Il ne parle pas des bandes dessinées pour adultes qui racontent ce qu’il faut savoir de la vie politique ou du « plan pour sauver la planète ». Il ne mentionne pas non plus les bas-fonds de l’édition à compte d’auteurs, alors qu’elle propose, de temps à autre, des livres intéressants reproduisant des thèses, des enquêtes de personnalité ou des biographies révélatrices de mondes ignorés.

Il ne fait pas allusion au mépris dans lequel sont tenus les auteurs sans pedigree et sans relation, via l’outil de distanciation numérique. « Envoyez votre manuscrit et attendez. Si vous n’avez pas de réponse dans un mois, c’est que c’est non. » Proposer un livre exigeant, en lien avec des enjeux réels, relève dans ces conditions d’un optimisme morbide. Agone qui produit ce livre annonce cette réponse par informatique.

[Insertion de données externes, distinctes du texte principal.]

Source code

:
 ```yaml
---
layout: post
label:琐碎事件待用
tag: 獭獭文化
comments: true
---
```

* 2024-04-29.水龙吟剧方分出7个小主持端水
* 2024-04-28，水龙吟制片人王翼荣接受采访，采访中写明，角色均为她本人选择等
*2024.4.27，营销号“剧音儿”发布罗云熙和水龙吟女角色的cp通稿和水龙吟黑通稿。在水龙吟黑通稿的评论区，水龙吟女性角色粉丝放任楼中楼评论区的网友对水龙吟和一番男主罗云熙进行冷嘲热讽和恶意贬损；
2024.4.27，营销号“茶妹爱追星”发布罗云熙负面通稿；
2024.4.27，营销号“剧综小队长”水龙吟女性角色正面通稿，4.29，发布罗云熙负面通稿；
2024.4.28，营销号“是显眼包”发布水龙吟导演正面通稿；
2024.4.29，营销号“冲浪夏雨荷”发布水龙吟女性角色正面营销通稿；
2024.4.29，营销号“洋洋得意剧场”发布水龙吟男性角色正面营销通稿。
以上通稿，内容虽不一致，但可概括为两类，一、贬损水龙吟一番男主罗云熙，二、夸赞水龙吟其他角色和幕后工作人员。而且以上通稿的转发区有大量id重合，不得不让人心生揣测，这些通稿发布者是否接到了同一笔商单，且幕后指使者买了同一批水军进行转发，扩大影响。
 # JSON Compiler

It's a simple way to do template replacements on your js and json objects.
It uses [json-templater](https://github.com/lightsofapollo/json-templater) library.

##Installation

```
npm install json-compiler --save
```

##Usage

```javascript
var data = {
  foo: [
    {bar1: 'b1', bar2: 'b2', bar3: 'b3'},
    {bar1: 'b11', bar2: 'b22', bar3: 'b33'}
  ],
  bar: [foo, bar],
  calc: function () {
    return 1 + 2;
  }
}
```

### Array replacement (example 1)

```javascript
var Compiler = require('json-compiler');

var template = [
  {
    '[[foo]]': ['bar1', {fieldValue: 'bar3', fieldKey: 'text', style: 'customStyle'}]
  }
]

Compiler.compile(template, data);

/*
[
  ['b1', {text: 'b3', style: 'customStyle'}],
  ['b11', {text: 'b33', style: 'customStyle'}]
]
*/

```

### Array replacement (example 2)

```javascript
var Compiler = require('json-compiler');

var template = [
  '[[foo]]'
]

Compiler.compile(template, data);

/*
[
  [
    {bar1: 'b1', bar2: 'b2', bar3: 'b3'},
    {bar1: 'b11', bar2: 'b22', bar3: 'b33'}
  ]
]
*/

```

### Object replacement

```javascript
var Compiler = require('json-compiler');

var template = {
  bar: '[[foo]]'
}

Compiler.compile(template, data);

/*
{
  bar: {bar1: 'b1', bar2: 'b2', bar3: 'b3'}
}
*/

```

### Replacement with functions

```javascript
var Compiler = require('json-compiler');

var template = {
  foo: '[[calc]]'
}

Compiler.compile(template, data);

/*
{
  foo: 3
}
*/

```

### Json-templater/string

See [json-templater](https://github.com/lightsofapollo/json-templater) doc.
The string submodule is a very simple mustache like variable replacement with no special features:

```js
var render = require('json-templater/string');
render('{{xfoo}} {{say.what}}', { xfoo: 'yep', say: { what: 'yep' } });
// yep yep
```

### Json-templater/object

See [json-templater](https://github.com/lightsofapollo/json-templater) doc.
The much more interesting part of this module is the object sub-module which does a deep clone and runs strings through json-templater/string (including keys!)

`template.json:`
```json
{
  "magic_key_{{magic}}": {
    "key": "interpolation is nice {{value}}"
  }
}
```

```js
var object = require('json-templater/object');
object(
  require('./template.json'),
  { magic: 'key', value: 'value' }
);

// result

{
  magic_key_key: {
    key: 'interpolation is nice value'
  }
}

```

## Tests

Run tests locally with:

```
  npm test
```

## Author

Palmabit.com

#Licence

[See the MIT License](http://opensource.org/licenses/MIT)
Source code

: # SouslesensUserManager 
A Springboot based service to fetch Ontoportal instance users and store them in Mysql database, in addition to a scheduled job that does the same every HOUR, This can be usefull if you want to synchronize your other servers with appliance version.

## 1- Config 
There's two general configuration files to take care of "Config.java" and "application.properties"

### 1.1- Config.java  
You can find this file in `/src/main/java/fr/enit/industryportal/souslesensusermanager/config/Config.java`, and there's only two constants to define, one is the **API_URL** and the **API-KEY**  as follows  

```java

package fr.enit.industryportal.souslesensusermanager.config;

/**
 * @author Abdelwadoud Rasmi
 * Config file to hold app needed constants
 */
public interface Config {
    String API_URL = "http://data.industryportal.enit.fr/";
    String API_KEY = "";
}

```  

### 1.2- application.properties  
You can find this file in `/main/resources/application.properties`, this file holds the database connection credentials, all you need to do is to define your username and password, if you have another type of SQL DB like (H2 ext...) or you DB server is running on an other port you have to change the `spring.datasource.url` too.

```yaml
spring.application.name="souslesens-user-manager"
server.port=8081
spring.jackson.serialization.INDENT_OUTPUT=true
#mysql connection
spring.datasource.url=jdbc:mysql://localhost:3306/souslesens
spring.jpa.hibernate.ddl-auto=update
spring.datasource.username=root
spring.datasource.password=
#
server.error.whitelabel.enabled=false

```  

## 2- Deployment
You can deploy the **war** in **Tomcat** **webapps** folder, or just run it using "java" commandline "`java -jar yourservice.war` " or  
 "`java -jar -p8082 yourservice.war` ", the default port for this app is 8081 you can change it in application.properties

Discepolo critique plus particulièrement Antoine Gallimard. Pour le visiteur de librairie que je suis, j’apprécie de pouvoir lire en moins d’une heure un des Tracts Gallimard. J’ai besoin de trente secondes pour apprécier si je l’achète ou pas en fonction de la quatrième de couverture et d’une demi-page lue au hasard.

Le lecteur peut être saisi de vertige devant les phénomènes de concentration capitaliste des maisons d’édition. Il dépend pour débusquer un ouvrage digne de ce nom de la conscience professionnelle mais également des compétences et des options politiques du libraire. Discepolo fait état de la modestie des salaires au sein des grandes librairies. Il existe plus que des inégalités injustes entre un libraire digne de ce nom et un marchand de drogues dures.

Il y a deux façons distinctes d’éloigner les « livres exigeants » des rayons où ils peuvent être découverts. La méthode totalitaire privilégie la censure cancellée. L’ouvrage est ignoré, sans motif explicité. La méthode démocratique, complémentaire, consiste à inonder le marché de livres qui épousent les modes et l’évènementiel, dans le genre potins mondains. Une troisième méthode, intermédiaire, consiste à suggérer à l’auteur des modifications ou allègements qui rendent le fond et la présentation plus conformes. Avant Dunod, un éditeur aurait accepté le texte de « Ce que nous apprennent les addictions » si j’avais consenti  à supprimer les croquis humoristiques de François Gonnet et mes légendes. J’ai cru comprendre que le passage concernant le « lecteur de sensibilité » avait déplu.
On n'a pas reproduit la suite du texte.